The 2010 lawsuit filed in Washington state against U.S. Bank accused the lender of charging Lori Brown and her son Mitchell eight overdraft charges totaling $300 in a two-day period. If the transactions had posted chronologically, the Browns would have been charged just one overdraft fee of $37.50, it said.

Partial refunds

People won’t get back all the money they paid for reordered transactions, Gilbert said. In U.S. Bank’s case, the $55 million represents just 13 percent of the estimated total damages that could have been recovered had the overdraft case gone to trial.

It’s an unusually low percentage. A key reason for that, according to Gilbert, is that U.S. Bank tried to move the disputes out of court and arbitrate them privately and individually.

The bank insists that its agreements don’t make arbitration mandatory. But while the agreements do allow either side to choose to arbitrate a dispute, if one side chooses arbitration, the other side is obligated to participate.

Banks that invoked arbitration in the overdraft litigation settled for significantly lower amounts than banks that didn’t, Gilbert said. Union Bank in San Francisco, for instance, didn’t invoke arbitration and settled for about 63 percent of estimated damages, according to Vanderbilt Law School professor Brian Fitzpatrick.

Fitzpatrick said many of the banks in the litigation had arbitration clauses in their account agreements, but didn’t invoke them in time, and so the overdraft lawsuits proceeded in court.

Gilbert said the U.S. Bank case was settled before the courts determined whether U.S. Bank’s argument for arbitration would be upheld. Given the risk of getting zero for customers in arbitration, 13 percent looked pretty good.

Joyce, at U.S. Bank, disputed the notion that arbitration issues were key in its settlement.

“The settlement was based on a variety of factors,” Joyce said, “including a customer agreement that expressively permitted the former posting order.”

Arbitration clauses have become even more common and difficult to fight after a number of U.S. Supreme Court rulings in recent years that essentially upheld a company’s right to enforce arbitration to block consumers from taking their disputes to court. Then the court’s landmark 2011 decision in AT&T Mobility LLC vs. Concepcion upheld the right of companies to use arbitration to block consumers from pursuing class-action lawsuits specifically.

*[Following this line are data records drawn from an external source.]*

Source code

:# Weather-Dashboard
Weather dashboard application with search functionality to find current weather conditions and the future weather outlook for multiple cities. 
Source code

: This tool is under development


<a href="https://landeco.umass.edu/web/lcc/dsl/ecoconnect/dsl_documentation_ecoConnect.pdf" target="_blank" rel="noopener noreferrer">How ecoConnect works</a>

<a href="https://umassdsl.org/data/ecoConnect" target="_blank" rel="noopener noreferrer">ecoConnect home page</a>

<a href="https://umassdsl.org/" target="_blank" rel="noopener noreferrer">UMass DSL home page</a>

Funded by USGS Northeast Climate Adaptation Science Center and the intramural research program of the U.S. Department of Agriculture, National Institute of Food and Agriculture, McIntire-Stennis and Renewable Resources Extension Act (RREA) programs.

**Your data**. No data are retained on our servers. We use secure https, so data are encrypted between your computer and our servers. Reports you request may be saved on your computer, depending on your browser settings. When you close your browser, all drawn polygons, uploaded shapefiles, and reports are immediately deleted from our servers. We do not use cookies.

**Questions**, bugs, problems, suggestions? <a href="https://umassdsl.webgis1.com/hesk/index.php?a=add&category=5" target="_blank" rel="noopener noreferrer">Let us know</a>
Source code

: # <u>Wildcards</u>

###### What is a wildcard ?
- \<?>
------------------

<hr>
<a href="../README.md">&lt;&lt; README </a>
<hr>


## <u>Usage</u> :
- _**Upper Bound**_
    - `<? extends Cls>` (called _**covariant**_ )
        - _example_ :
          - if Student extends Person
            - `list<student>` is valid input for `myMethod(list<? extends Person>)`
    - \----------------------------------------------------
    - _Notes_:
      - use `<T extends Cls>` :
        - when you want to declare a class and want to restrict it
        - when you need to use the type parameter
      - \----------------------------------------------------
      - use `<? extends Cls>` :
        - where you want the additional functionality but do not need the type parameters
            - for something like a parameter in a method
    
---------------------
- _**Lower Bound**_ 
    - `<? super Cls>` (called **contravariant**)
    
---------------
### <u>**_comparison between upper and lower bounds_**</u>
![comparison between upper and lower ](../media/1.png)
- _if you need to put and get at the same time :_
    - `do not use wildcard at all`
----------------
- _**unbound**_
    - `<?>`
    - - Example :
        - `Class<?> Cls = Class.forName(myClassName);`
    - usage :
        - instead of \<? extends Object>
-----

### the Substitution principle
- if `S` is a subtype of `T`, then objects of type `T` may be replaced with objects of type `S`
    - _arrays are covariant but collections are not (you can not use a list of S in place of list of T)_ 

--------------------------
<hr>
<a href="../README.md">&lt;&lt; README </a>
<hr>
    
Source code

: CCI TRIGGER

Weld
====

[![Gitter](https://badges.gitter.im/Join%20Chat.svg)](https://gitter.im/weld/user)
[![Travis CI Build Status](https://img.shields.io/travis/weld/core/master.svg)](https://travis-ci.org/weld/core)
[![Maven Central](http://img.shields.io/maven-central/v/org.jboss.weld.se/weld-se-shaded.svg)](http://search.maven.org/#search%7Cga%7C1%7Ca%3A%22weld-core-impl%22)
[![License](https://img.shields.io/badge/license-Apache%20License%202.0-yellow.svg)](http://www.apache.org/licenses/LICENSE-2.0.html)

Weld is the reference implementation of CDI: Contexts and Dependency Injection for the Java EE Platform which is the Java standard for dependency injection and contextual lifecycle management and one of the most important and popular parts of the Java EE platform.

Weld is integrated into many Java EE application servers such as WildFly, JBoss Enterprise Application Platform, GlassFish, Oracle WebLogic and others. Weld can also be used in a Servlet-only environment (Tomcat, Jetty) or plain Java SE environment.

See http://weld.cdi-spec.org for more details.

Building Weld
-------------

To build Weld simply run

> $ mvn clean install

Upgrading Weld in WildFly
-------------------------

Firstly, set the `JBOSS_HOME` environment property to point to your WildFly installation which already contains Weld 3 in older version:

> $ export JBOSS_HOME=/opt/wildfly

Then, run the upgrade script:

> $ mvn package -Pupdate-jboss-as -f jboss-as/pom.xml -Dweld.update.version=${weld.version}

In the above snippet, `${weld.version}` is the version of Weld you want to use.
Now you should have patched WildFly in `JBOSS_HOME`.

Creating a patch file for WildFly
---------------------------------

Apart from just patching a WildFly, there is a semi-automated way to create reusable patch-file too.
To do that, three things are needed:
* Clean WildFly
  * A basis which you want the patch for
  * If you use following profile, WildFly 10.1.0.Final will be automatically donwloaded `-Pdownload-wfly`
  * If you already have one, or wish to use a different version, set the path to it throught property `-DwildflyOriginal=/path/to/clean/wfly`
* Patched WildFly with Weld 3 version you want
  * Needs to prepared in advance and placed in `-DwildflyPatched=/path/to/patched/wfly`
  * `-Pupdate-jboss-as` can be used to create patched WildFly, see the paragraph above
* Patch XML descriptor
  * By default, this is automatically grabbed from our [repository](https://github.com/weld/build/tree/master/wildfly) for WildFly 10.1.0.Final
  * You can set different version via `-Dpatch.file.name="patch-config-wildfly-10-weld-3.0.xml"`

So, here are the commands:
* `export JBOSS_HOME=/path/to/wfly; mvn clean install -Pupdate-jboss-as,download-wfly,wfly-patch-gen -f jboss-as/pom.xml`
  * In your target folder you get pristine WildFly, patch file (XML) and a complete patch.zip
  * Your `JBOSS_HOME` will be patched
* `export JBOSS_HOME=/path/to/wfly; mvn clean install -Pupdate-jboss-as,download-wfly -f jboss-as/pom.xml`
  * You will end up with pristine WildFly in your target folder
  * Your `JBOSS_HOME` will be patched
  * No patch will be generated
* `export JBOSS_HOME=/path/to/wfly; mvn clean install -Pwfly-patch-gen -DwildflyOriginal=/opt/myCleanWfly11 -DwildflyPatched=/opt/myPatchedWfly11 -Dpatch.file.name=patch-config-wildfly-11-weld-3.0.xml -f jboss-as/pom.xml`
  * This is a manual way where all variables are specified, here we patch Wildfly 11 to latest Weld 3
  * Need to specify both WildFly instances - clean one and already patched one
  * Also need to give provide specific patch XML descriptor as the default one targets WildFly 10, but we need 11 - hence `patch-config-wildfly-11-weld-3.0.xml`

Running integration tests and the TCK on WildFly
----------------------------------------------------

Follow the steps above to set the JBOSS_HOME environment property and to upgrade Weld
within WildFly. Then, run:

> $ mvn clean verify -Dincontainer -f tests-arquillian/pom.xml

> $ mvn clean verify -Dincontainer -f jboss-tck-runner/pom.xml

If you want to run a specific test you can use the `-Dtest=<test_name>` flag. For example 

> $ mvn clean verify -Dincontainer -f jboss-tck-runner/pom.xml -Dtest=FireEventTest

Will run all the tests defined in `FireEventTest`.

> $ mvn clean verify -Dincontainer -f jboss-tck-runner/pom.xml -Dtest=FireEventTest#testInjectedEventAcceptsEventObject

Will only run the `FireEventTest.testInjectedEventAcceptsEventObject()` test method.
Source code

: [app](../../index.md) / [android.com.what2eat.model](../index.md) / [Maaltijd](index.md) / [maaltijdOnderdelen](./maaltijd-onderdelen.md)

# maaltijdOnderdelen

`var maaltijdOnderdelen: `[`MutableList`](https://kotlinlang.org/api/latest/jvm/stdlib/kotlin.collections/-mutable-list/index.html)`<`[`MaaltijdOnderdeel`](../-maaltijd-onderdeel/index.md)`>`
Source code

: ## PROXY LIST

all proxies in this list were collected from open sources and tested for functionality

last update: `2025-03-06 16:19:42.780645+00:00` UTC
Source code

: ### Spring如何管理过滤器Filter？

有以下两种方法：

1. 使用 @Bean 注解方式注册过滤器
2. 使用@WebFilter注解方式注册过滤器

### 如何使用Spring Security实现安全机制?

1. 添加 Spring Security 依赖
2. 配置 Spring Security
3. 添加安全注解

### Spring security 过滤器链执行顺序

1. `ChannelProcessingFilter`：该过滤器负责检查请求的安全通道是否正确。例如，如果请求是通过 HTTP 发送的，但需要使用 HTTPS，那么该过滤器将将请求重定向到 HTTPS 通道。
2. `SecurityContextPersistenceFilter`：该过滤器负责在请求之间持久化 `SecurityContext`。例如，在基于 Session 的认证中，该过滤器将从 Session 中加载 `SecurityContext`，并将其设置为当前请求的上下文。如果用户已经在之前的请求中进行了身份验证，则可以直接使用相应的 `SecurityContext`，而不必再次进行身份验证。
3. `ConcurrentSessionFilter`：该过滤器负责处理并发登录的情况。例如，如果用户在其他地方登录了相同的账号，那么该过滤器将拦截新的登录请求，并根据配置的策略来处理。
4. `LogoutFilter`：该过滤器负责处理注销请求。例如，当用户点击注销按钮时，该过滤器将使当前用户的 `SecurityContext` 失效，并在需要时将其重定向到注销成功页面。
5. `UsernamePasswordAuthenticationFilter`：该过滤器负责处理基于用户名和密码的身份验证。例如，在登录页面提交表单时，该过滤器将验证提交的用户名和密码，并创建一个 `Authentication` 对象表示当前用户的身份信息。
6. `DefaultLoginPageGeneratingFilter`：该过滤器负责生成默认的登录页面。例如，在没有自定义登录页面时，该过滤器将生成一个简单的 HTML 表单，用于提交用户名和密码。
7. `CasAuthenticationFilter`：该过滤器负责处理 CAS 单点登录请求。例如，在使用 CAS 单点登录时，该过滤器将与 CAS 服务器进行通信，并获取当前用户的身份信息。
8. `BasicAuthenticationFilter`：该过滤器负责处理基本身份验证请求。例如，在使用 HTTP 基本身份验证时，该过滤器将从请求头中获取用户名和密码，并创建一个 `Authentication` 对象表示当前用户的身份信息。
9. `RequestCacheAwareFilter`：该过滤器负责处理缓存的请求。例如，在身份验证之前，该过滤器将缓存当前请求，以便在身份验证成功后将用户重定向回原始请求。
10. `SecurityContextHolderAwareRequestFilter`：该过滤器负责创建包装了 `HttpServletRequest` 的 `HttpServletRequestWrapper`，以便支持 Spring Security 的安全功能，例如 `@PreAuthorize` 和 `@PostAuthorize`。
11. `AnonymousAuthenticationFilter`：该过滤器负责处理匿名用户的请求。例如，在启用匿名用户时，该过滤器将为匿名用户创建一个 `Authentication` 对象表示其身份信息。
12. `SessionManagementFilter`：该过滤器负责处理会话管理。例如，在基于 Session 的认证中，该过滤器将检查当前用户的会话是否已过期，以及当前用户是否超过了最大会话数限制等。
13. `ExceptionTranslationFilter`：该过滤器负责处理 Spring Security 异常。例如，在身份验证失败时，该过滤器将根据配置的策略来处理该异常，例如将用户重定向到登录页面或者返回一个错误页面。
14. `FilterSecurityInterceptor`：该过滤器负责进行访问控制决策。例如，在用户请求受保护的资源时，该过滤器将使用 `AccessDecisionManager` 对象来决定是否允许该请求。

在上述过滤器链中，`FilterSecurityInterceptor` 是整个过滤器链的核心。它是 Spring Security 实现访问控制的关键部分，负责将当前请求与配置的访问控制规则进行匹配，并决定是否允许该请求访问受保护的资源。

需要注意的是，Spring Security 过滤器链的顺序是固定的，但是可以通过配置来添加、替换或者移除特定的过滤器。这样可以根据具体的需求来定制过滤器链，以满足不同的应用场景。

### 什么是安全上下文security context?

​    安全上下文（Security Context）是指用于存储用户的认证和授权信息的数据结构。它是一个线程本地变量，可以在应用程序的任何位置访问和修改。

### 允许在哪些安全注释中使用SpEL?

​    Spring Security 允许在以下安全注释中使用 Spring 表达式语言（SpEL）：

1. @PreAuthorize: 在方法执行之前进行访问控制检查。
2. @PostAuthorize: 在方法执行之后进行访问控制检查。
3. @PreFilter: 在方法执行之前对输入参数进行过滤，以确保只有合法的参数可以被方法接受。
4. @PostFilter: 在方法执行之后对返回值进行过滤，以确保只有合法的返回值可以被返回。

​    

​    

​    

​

“It’s a killer for consumers,” Gilbert said. “It has been a tremendous adverse impact upon protecting the rights of consumers through this country.”

Customers also sued Wayzata-based TCF Financial Corp. over high-to-low reordering, but the lawsuit was dismissed and customers ordered to arbitrate their disputes.

People who received postcards in the U.S. Bank case aren’t required to do anything to get the refund.

The case is not about paper checks and focuses only on overdraft fees linked to debit cards. To be eligible for a refund, you must have had two or more overdraft fees in a single day that were reordered debit card transactions that resulted in overcharges.

The time frame differs by state. For people with U.S. Bank accounts that were opened in Minnesota, the time frame is Oct. 19, 2003, through Aug. 15, 2010.